## GOAL OF THE EXERCISE
Output each entry below as it stands, leaving out every picture.
# # # # # # #
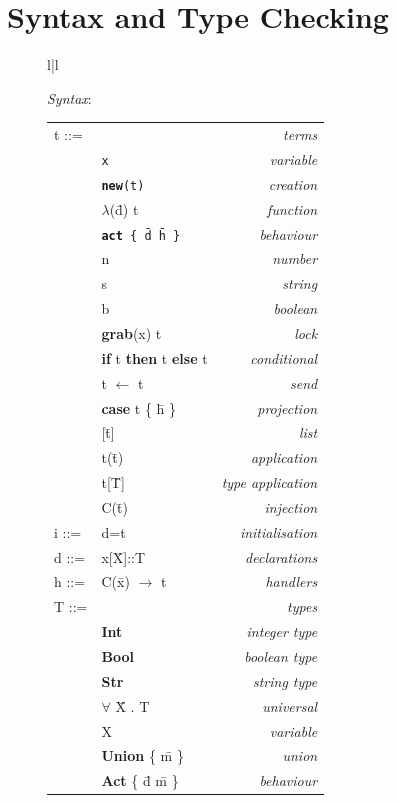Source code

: \documentclass[5p,times]{elsarticle}
\begin{document}
\section{Syntax and Type Checking}

\label{sec:syntax}

\begin{figure}
\begin{tabular}{l|l}
\hline
\begin{minipage}{.275\textwidth}
\footnotesize
{\it Syntax}:\\
\begin{tabular}{llr}
t ::= & & {\it terms}\\
& {\tt x} & {\it variable}\\
& {\tt {\bf new}(t)}& {\it creation}\\
& $\lambda$(\={d}) t&{\it function}\\
& {\tt {\bf act} \{ \={d} \={h} \}}&{\it behaviour}\\
& n & {\it number}\\
& s & {\it string} \\
& b & {\it boolean}\\
& {\bf grab}(x) t & {\it lock}\\
& {\bf if} t {\bf then} t {\bf else} t& {\it conditional}\\
& t $\leftarrow$ t&{\it send}\\
& {\bf case} t \{ \={h} \}&{\it projection}\\
& [\={t}]&{\it list}\\
& t(\={t}) & {\it application}\\
& t[\={T}]& {\it type application}\\
& C(\={t}) & {\it injection}\\
i ::= & d=t& {\it initialisation}\\
d ::= & x[\={X}]::T& {\it declarations}\\
h ::= & C(\={x}) $\rightarrow$ t&{\it handlers}\\
T ::= & & {\it types}\\
& {\bf Int} & {\it integer type}\\
& {\bf Bool} & {\it boolean type}\\
& {\bf Str} & {\it string type}\\
& $\forall$ \={X} . T & {\it universal}\\
& X & {\it variable}\\
& {\bf Union} \{ \={m} \}&{\it union}\\
& {\bf Act} \{ \={d} \={m} \} & {\it behaviour}\\

\end{tabular}
\end{minipage}
\end{tabular}
\end{figure}
\end{document}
# # # # # # #
## OUTPUT FOR THIS TASK
Source code

: \documentclass[5p,times]{elsarticle}
\begin{document}
\section{Syntax and Type Checking}

\label{sec:syntax}

\begin{figure}
\begin{tabular}{l|l}
\hline
\begin{minipage}{.275\textwidth}
\footnotesize
{\it Syntax}:\\
\begin{tabular}{llr}
t ::= & & {\it terms}\\
& {\tt x} & {\it variable}\\
& {\tt {\bf new}(t)}& {\it creation}\\
& $\lambda$(\={d}) t&{\it function}\\
& {\tt {\bf act} \{ \={d} \={h} \}}&{\it behaviour}\\
& n & {\it number}\\
& s & {\it string} \\
& b & {\it boolean}\\
& {\bf grab}(x) t & {\it lock}\\
& {\bf if} t {\bf then} t {\bf else} t& {\it conditional}\\
& t $\leftarrow$ t&{\it send}\\
& {\bf case} t \{ \={h} \}&{\it projection}\\
& [\={t}]&{\it list}\\
& t(\={t}) & {\it application}\\
& t[\={T}]& {\it type application}\\
& C(\={t}) & {\it injection}\\
i ::= & d=t& {\it initialisation}\\
d ::= & x[\={X}]::T& {\it declarations}\\
h ::= & C(\={x}) $\rightarrow$ t&{\it handlers}\\
T ::= & & {\it types}\\
& {\bf Int} & {\it integer type}\\
& {\bf Bool} & {\it boolean type}\\
& {\bf Str} & {\it string type}\\
& $\forall$ \={X} . T & {\it universal}\\
& X & {\it variable}\\
& {\bf Union} \{ \={m} \}&{\it union}\\
& {\bf Act} \{ \={d} \={m} \} & {\it behaviour}\\

\end{tabular}
\end{minipage}
\end{tabular}
\end{figure}
\end{document}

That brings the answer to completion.